Collected data

---+---

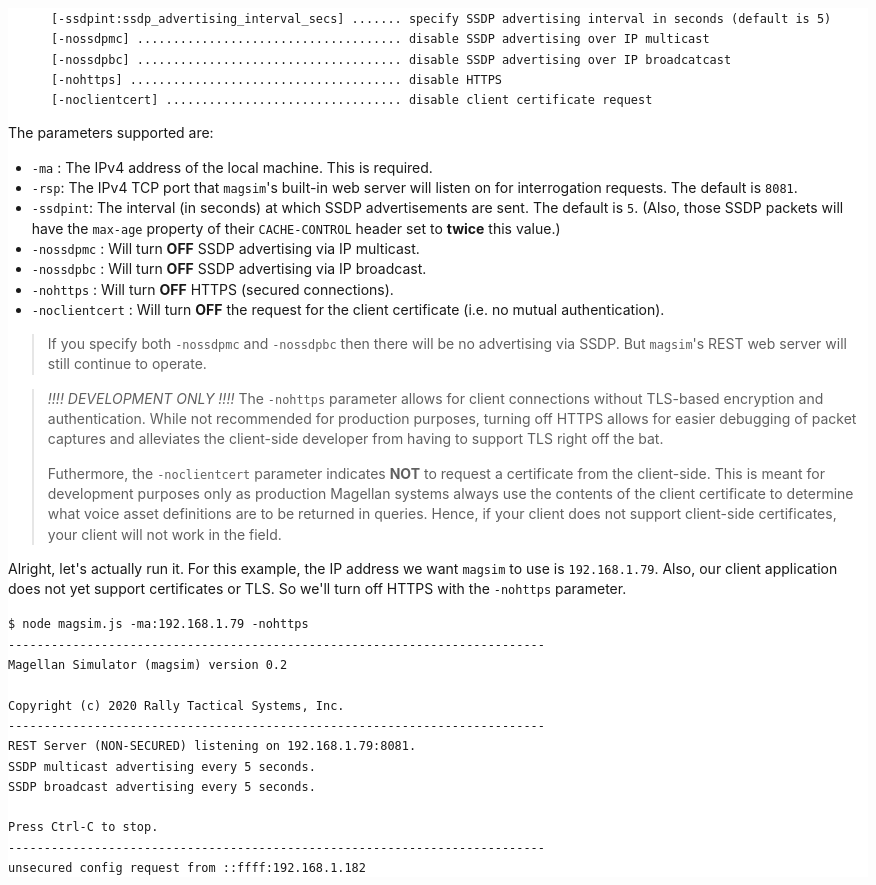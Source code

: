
 ```shell
      [-ssdpint:ssdp_advertising_interval_secs] ....... specify SSDP advertising interval in seconds (default is 5)
      [-nossdpmc] ..................................... disable SSDP advertising over IP multicast
      [-nossdpbc] ..................................... disable SSDP advertising over IP broadcatcast
      [-nohttps] ...................................... disable HTTPS
      [-noclientcert] ................................. disable client certificate request
```

The parameters supported are:
- `-ma` : The IPv4 address of the local machine. This is required.
- `-rsp`: The IPv4 TCP port that `magsim`'s built-in web server will listen on for interrogation requests.  The default is `8081`.
- `-ssdpint`: The interval (in seconds) at which SSDP advertisements are sent.  The default is `5`.  (Also, those SSDP packets will have the `max-age` property of their `CACHE-CONTROL` header set to **twice** this value.)
- `-nossdpmc` : Will turn **OFF** SSDP advertising via IP multicast.
- `-nossdpbc` : Will turn **OFF** SSDP advertising via IP broadcast.
- `-nohttps` : Will turn **OFF** HTTPS (secured connections).
- `-noclientcert` : Will turn **OFF** the request for the client certificate (i.e. no mutual authentication).

>If you specify both `-nossdpmc` and `-nossdpbc` then there will be no advertising via SSDP.  But `magsim`'s REST web server will still continue to operate.

>*!!!! DEVELOPMENT ONLY !!!!* The `-nohttps` parameter allows for client connections without TLS-based encryption and authentication.  While not recommended for production purposes, turning off HTTPS allows for easier debugging of packet captures and alleviates the client-side developer from having to support TLS right off the bat.
>
>Futhermore, the `-noclientcert` parameter indicates **NOT** to request a certificate from the client-side.
This is meant for development purposes only as production Magellan systems always use the contents of the client certificate to determine what voice asset definitions are to be returned in queries.  Hence, if your client does not support client-side certificates, your client will not work in the field.

Alright, let's actually run it.  For this example, the IP address we want `magsim` to use is `192.168.1.79`.  Also, our client application does not yet support certificates or TLS.  So we'll turn off HTTPS with the `-nohttps` parameter.

```shell
$ node magsim.js -ma:192.168.1.79 -nohttps
---------------------------------------------------------------------------
Magellan Simulator (magsim) version 0.2

Copyright (c) 2020 Rally Tactical Systems, Inc.
---------------------------------------------------------------------------
REST Server (NON-SECURED) listening on 192.168.1.79:8081.
SSDP multicast advertising every 5 seconds.
SSDP broadcast advertising every 5 seconds.

Press Ctrl-C to stop.
---------------------------------------------------------------------------
unsecured config request from ::ffff:192.168.1.182
```
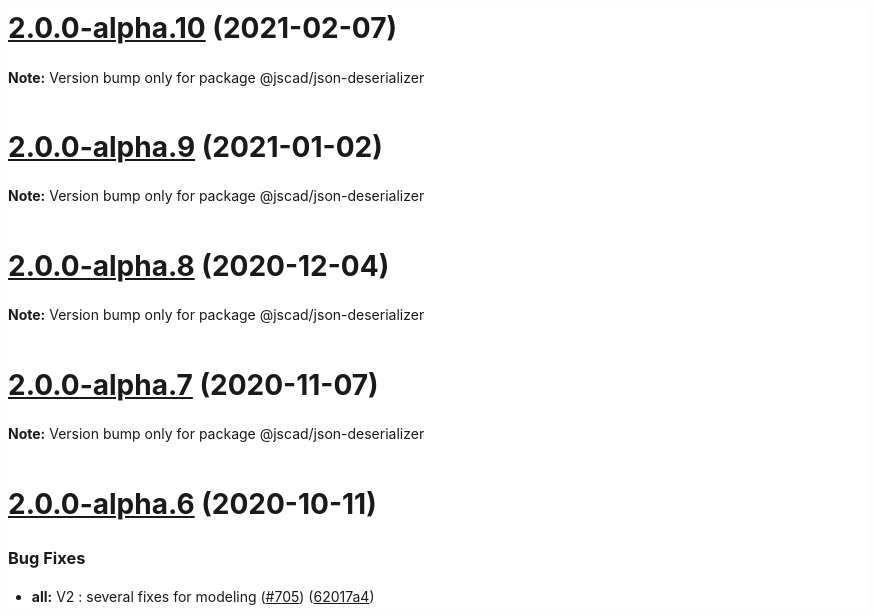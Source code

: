 



# [2.0.0-alpha.10](https://github.com/jscad/OpenJSCAD.org/compare/@jscad/json-deserializer@2.0.0-alpha.9...@jscad/json-deserializer@2.0.0-alpha.10) (2021-02-07)

**Note:** Version bump only for package @jscad/json-deserializer





# [2.0.0-alpha.9](https://github.com/jscad/OpenJSCAD.org/compare/@jscad/json-deserializer@2.0.0-alpha.8...@jscad/json-deserializer@2.0.0-alpha.9) (2021-01-02)

**Note:** Version bump only for package @jscad/json-deserializer





# [2.0.0-alpha.8](https://github.com/jscad/OpenJSCAD.org/compare/@jscad/json-deserializer@2.0.0-alpha.7...@jscad/json-deserializer@2.0.0-alpha.8) (2020-12-04)

**Note:** Version bump only for package @jscad/json-deserializer





# [2.0.0-alpha.7](https://github.com/jscad/OpenJSCAD.org/compare/@jscad/json-deserializer@2.0.0-alpha.6...@jscad/json-deserializer@2.0.0-alpha.7) (2020-11-07)

**Note:** Version bump only for package @jscad/json-deserializer





# [2.0.0-alpha.6](https://github.com/jscad/OpenJSCAD.org/compare/@jscad/json-deserializer@2.0.0-alpha.5...@jscad/json-deserializer@2.0.0-alpha.6) (2020-10-11)


### Bug Fixes

* **all:** V2 : several fixes for modeling ([#705](https://github.com/jscad/OpenJSCAD.org/issues/705)) ([62017a4](https://github.com/jscad/OpenJSCAD.org/commit/62017a41214169d6e000f1e0c11aaefdd68e1097))



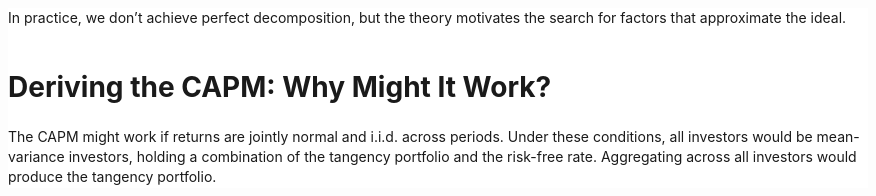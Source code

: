 In practice, we don’t achieve perfect decomposition, but the theory motivates the search for factors that approximate the ideal.

# Deriving the CAPM: Why Might It Work?
The CAPM might work if returns are jointly normal and i.i.d. across periods. Under these conditions, all investors would be mean-variance investors, holding a combination of the tangency portfolio and the risk-free rate. Aggregating across all investors would produce the tangency portfolio.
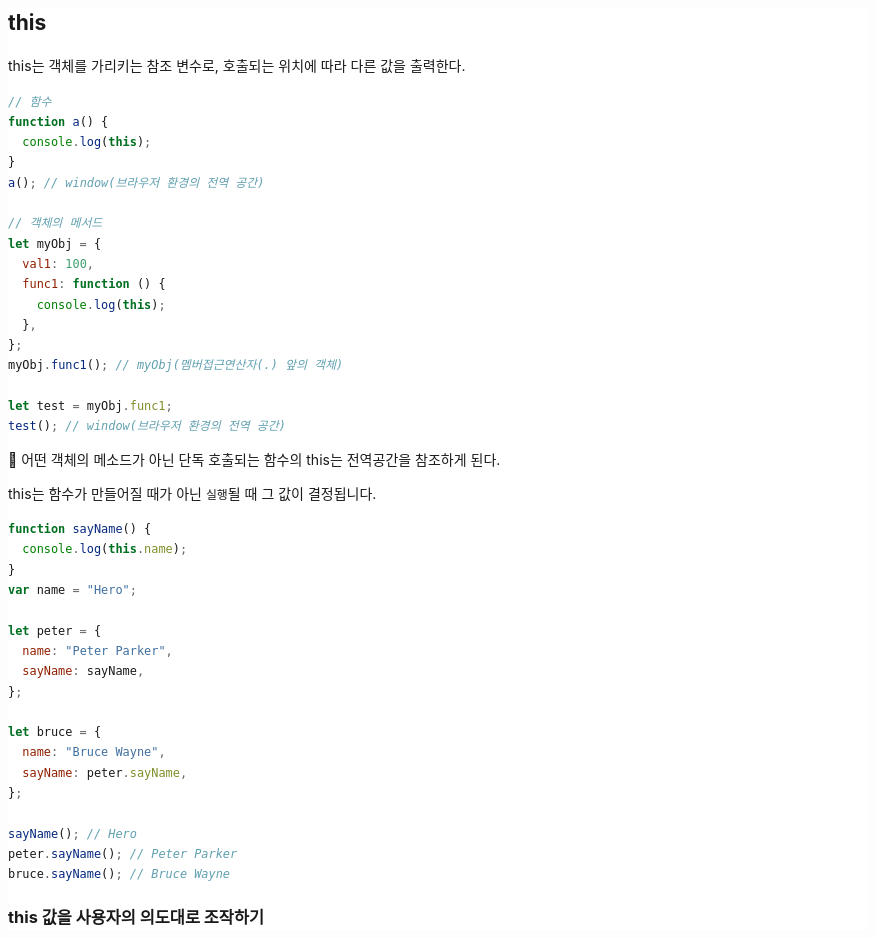 ## this

this는 객체를 가리키는 참조 변수로, 호출되는 위치에 따라 다른 값을 출력한다.

```jsx
// 함수
function a() {
  console.log(this);
}
a(); // window(브라우저 환경의 전역 공간)

// 객체의 메서드
let myObj = {
  val1: 100,
  func1: function () {
    console.log(this);
  },
};
myObj.func1(); // myObj(멤버접근연산자(.) 앞의 객체)

let test = myObj.func1;
test(); // window(브라우저 환경의 전역 공간)
```

<aside>
🧐 어떤 객체의 메소드가 아닌 단독 호출되는 함수의 this는 전역공간을 참조하게 된다.

</aside>

this는 함수가 만들어질 때가 아닌 `실행`될 때 그 값이 결정됩니다.

```jsx
function sayName() {
  console.log(this.name);
}
var name = "Hero";

let peter = {
  name: "Peter Parker",
  sayName: sayName,
};

let bruce = {
  name: "Bruce Wayne",
  sayName: peter.sayName,
};

sayName(); // Hero
peter.sayName(); // Peter Parker
bruce.sayName(); // Bruce Wayne
```

### this 값을 사용자의 의도대로 조작하기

---+---

→ **Work instruction**:
Which lines of the data contain "CAPM"? Copy them all.

→ **Response box**:
# Deriving the CAPM: Why Might It Work?
The CAPM might work if returns are jointly normal and i.i.d. across periods. Under these conditions, all investors would be mean-variance investors, holding a combination of the tangency portfolio and the risk-free rate. Aggregating across all investors would produce the tangency portfolio.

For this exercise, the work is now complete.